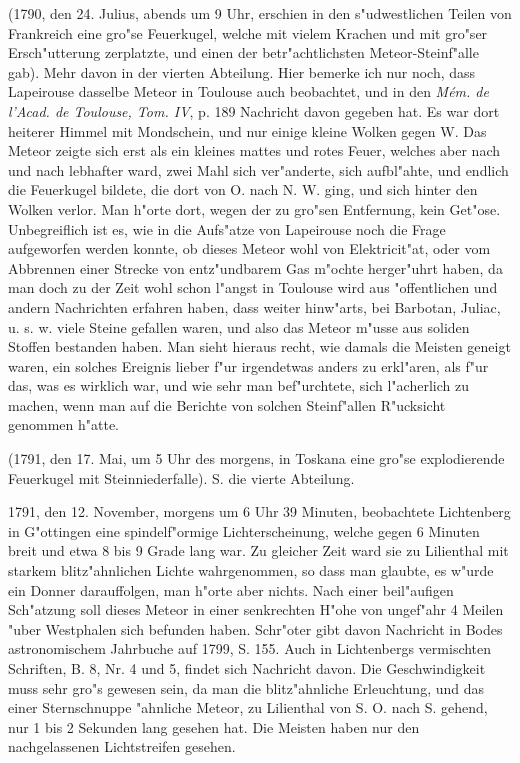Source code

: \documentclass[a4paper, 11pt, oneside, polutonikogreek, german]{article}
\begin{document}
(1790, den 24. Julius, abends um 9 Uhr, erschien in den s"udwestlichen Teilen von Frankreich eine gro"se Feuerkugel, welche mit vielem Krachen und mit gro"ser Ersch"utterung zerplatzte, und einen der betr"achtlichsten Meteor-Steinf"alle gab). Mehr davon in der vierten Abteilung. Hier bemerke ich nur noch, dass Lapeirouse dasselbe Meteor in Toulouse auch beobachtet, und in den \emph{Mém. de l'Acad. de Toulouse, Tom. IV}, p. 189 Nachricht davon gegeben hat. Es war dort heiterer Himmel mit Mondschein, und nur einige kleine Wolken gegen W. Das Meteor zeigte sich erst als ein kleines mattes und rotes Feuer, welches aber nach und nach lebhafter ward, zwei Mahl sich ver"anderte, sich aufbl"ahte, und endlich die Feuerkugel bildete, die dort von O. nach N. W. ging, und sich hinter den Wolken verlor. Man h"orte dort, wegen der zu gro"sen Entfernung, kein Get"ose. Unbegreiflich ist es, wie in die Aufs"atze von Lapeirouse noch die Frage aufgeworfen werden konnte, ob dieses Meteor wohl von Elektricit"at, oder vom Abbrennen einer Strecke von entz"undbarem Gas m"ochte herger"uhrt haben, da man doch zu der Zeit wohl schon l"angst in Toulouse wird aus "offentlichen und andern Nachrichten erfahren haben, dass weiter hinw"arts, bei Barbotan, Juliac, u. s. w. viele Steine gefallen waren, und also das Meteor m"usse aus soliden Stoffen bestanden haben. Man sieht hieraus recht, wie damals die Meisten geneigt waren, ein solches Ereignis lieber f"ur irgendetwas anders zu erkl"aren, als f"ur das, was es wirklich war, und wie sehr man bef"urchtete, sich l"acherlich zu machen, wenn man auf die Berichte von solchen Steinf"allen R"ucksicht genommen h"atte.

(1791, den 17. Mai, um 5 Uhr des morgens, in Toskana eine gro"se explodierende Feuerkugel mit Steinniederfalle). S. die vierte Abteilung.

1791, den 12. November, morgens um 6 Uhr 39 Minuten, beobachtete Lichtenberg in G"ottingen eine spindelf"ormige Lichterscheinung, welche gegen 6 Minuten breit und etwa 8 bis 9 Grade lang war. Zu gleicher Zeit ward sie zu Lilienthal mit starkem blitz"ahnlichen Lichte wahrgenommen, so dass man glaubte, es w"urde ein Donner darauffolgen, man h"orte aber nichts. Nach einer beil"aufigen Sch"atzung soll dieses Meteor in einer senkrechten H"ohe von ungef"ahr 4 Meilen "uber Westphalen sich befunden haben. Schr"oter gibt davon Nachricht in Bodes astronomischem Jahrbuche auf 1799, S. 155. Auch in Lichtenbergs vermischten Schriften, B. 8, Nr. 4 und 5, findet sich Nachricht davon. Die Geschwindigkeit muss sehr gro"s gewesen sein, da man die blitz"ahnliche Erleuchtung, und das einer Sternschnuppe "ahnliche Meteor, zu Lilienthal von S. O. nach S. gehend, nur 1 bis 2 Sekunden lang gesehen hat. Die Meisten haben nur den nachgelassenen Lichtstreifen gesehen.
\end{document}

——

* _ABOUT THIS TASK_:
Give back all the data exactly, minus pictures.

* _TASK ANSWER_:
Source code

: \documentclass[a4paper, 11pt, oneside, polutonikogreek, german]{article}
\begin{document}
(1790, den 24. Julius, abends um 9 Uhr, erschien in den s"udwestlichen Teilen von Frankreich eine gro"se Feuerkugel, welche mit vielem Krachen und mit gro"ser Ersch"utterung zerplatzte, und einen der betr"achtlichsten Meteor-Steinf"alle gab). Mehr davon in der vierten Abteilung. Hier bemerke ich nur noch, dass Lapeirouse dasselbe Meteor in Toulouse auch beobachtet, und in den \emph{Mém. de l'Acad. de Toulouse, Tom. IV}, p. 189 Nachricht davon gegeben hat. Es war dort heiterer Himmel mit Mondschein, und nur einige kleine Wolken gegen W. Das Meteor zeigte sich erst als ein kleines mattes und rotes Feuer, welches aber nach und nach lebhafter ward, zwei Mahl sich ver"anderte, sich aufbl"ahte, und endlich die Feuerkugel bildete, die dort von O. nach N. W. ging, und sich hinter den Wolken verlor. Man h"orte dort, wegen der zu gro"sen Entfernung, kein Get"ose. Unbegreiflich ist es, wie in die Aufs"atze von Lapeirouse noch die Frage aufgeworfen werden konnte, ob dieses Meteor wohl von Elektricit"at, oder vom Abbrennen einer Strecke von entz"undbarem Gas m"ochte herger"uhrt haben, da man doch zu der Zeit wohl schon l"angst in Toulouse wird aus "offentlichen und andern Nachrichten erfahren haben, dass weiter hinw"arts, bei Barbotan, Juliac, u. s. w. viele Steine gefallen waren, und also das Meteor m"usse aus soliden Stoffen bestanden haben. Man sieht hieraus recht, wie damals die Meisten geneigt waren, ein solches Ereignis lieber f"ur irgendetwas anders zu erkl"aren, als f"ur das, was es wirklich war, und wie sehr man bef"urchtete, sich l"acherlich zu machen, wenn man auf die Berichte von solchen Steinf"allen R"ucksicht genommen h"atte.

(1791, den 17. Mai, um 5 Uhr des morgens, in Toskana eine gro"se explodierende Feuerkugel mit Steinniederfalle). S. die vierte Abteilung.

1791, den 12. November, morgens um 6 Uhr 39 Minuten, beobachtete Lichtenberg in G"ottingen eine spindelf"ormige Lichterscheinung, welche gegen 6 Minuten breit und etwa 8 bis 9 Grade lang war. Zu gleicher Zeit ward sie zu Lilienthal mit starkem blitz"ahnlichen Lichte wahrgenommen, so dass man glaubte, es w"urde ein Donner darauffolgen, man h"orte aber nichts. Nach einer beil"aufigen Sch"atzung soll dieses Meteor in einer senkrechten H"ohe von ungef"ahr 4 Meilen "uber Westphalen sich befunden haben. Schr"oter gibt davon Nachricht in Bodes astronomischem Jahrbuche auf 1799, S. 155. Auch in Lichtenbergs vermischten Schriften, B. 8, Nr. 4 und 5, findet sich Nachricht davon. Die Geschwindigkeit muss sehr gro"s gewesen sein, da man die blitz"ahnliche Erleuchtung, und das einer Sternschnuppe "ahnliche Meteor, zu Lilienthal von S. O. nach S. gehend, nur 1 bis 2 Sekunden lang gesehen hat. Die Meisten haben nur den nachgelassenen Lichtstreifen gesehen.
\end{document}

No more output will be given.